* [Goal of the exercise]
Each record must reappear in the answer exactly as it is written.

+++ Data supplied +++

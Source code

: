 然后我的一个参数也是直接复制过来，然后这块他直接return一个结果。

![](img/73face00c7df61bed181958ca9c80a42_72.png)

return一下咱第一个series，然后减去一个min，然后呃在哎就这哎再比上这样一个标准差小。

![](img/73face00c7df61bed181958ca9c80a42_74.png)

+++

* [Your response]
Source code

: 然后我的一个参数也是直接复制过来，然后这块他直接return一个结果。

![](img/73face00c7df61bed181958ca9c80a42_72.png)

return一下咱第一个series，然后减去一个min，然后呃在哎就这哎再比上这样一个标准差小。

![](img/73face00c7df61bed181958ca9c80a42_74.png)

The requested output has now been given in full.